▶ [WHAT YOU SHOULD DO]
In the entries below, find the line with "### 1. Import Library" and the line with "- angles=[0]: arah"; give again those lines and every line between them, exactly.

▶ [Recorded data]
● ● ●
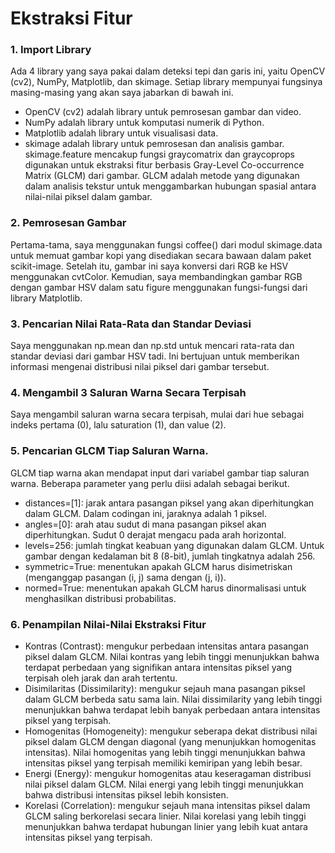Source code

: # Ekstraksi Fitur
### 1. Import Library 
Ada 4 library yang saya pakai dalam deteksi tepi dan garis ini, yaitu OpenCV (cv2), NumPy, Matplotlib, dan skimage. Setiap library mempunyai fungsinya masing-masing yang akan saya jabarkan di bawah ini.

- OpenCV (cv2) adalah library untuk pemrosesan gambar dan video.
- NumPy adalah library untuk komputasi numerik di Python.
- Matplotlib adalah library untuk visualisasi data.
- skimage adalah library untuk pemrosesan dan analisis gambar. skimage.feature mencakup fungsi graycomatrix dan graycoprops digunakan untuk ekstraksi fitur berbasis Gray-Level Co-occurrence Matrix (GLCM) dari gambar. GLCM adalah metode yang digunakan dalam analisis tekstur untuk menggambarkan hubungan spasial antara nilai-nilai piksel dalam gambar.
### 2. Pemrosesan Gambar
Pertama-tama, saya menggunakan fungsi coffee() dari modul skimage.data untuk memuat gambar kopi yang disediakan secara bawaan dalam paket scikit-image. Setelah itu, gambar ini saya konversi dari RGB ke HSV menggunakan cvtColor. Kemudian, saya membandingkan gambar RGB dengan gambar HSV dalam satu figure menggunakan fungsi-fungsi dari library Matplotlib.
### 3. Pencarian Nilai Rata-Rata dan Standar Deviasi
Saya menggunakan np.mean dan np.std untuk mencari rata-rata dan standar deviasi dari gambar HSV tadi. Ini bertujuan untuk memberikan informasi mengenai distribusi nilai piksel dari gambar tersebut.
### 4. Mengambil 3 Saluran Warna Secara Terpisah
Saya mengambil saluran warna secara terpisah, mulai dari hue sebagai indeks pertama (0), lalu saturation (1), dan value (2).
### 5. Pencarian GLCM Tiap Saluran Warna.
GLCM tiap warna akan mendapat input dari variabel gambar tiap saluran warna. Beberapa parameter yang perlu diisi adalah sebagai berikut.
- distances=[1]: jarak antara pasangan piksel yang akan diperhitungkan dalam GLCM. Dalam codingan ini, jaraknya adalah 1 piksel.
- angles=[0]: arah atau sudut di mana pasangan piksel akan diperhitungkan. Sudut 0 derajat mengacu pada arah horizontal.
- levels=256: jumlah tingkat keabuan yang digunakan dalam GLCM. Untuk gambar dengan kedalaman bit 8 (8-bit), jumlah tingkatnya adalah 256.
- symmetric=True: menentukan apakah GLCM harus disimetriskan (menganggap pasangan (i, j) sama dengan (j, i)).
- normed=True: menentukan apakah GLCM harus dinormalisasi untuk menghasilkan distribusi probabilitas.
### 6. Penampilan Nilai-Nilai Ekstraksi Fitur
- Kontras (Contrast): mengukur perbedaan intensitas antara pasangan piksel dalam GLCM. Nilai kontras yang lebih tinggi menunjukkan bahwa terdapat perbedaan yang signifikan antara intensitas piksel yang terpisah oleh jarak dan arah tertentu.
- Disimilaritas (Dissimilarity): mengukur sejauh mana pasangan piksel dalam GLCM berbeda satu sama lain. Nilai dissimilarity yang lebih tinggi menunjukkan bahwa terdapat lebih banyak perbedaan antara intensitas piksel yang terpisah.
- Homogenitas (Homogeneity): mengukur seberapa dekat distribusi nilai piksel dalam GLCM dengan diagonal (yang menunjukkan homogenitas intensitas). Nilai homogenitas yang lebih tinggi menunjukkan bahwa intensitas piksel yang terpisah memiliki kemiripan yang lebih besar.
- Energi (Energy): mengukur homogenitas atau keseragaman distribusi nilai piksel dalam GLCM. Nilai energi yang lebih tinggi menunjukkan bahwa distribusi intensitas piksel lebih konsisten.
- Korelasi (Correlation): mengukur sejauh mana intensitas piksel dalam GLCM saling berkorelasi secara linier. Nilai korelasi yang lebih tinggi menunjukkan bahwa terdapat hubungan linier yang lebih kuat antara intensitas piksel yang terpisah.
● ● ●
▶ [TASK SOLUTION]
### 1. Import Library 
Ada 4 library yang saya pakai dalam deteksi tepi dan garis ini, yaitu OpenCV (cv2), NumPy, Matplotlib, dan skimage. Setiap library mempunyai fungsinya masing-masing yang akan saya jabarkan di bawah ini.

- OpenCV (cv2) adalah library untuk pemrosesan gambar dan video.
- NumPy adalah library untuk komputasi numerik di Python.
- Matplotlib adalah library untuk visualisasi data.
- skimage adalah library untuk pemrosesan dan analisis gambar. skimage.feature mencakup fungsi graycomatrix dan graycoprops digunakan untuk ekstraksi fitur berbasis Gray-Level Co-occurrence Matrix (GLCM) dari gambar. GLCM adalah metode yang digunakan dalam analisis tekstur untuk menggambarkan hubungan spasial antara nilai-nilai piksel dalam gambar.
### 2. Pemrosesan Gambar
Pertama-tama, saya menggunakan fungsi coffee() dari modul skimage.data untuk memuat gambar kopi yang disediakan secara bawaan dalam paket scikit-image. Setelah itu, gambar ini saya konversi dari RGB ke HSV menggunakan cvtColor. Kemudian, saya membandingkan gambar RGB dengan gambar HSV dalam satu figure menggunakan fungsi-fungsi dari library Matplotlib.
### 3. Pencarian Nilai Rata-Rata dan Standar Deviasi
Saya menggunakan np.mean dan np.std untuk mencari rata-rata dan standar deviasi dari gambar HSV tadi. Ini bertujuan untuk memberikan informasi mengenai distribusi nilai piksel dari gambar tersebut.
### 4. Mengambil 3 Saluran Warna Secara Terpisah
Saya mengambil saluran warna secara terpisah, mulai dari hue sebagai indeks pertama (0), lalu saturation (1), dan value (2).
### 5. Pencarian GLCM Tiap Saluran Warna.
GLCM tiap warna akan mendapat input dari variabel gambar tiap saluran warna. Beberapa parameter yang perlu diisi adalah sebagai berikut.
- distances=[1]: jarak antara pasangan piksel yang akan diperhitungkan dalam GLCM. Dalam codingan ini, jaraknya adalah 1 piksel.
- angles=[0]: arah atau sudut di mana pasangan piksel akan diperhitungkan. Sudut 0 derajat mengacu pada arah horizontal.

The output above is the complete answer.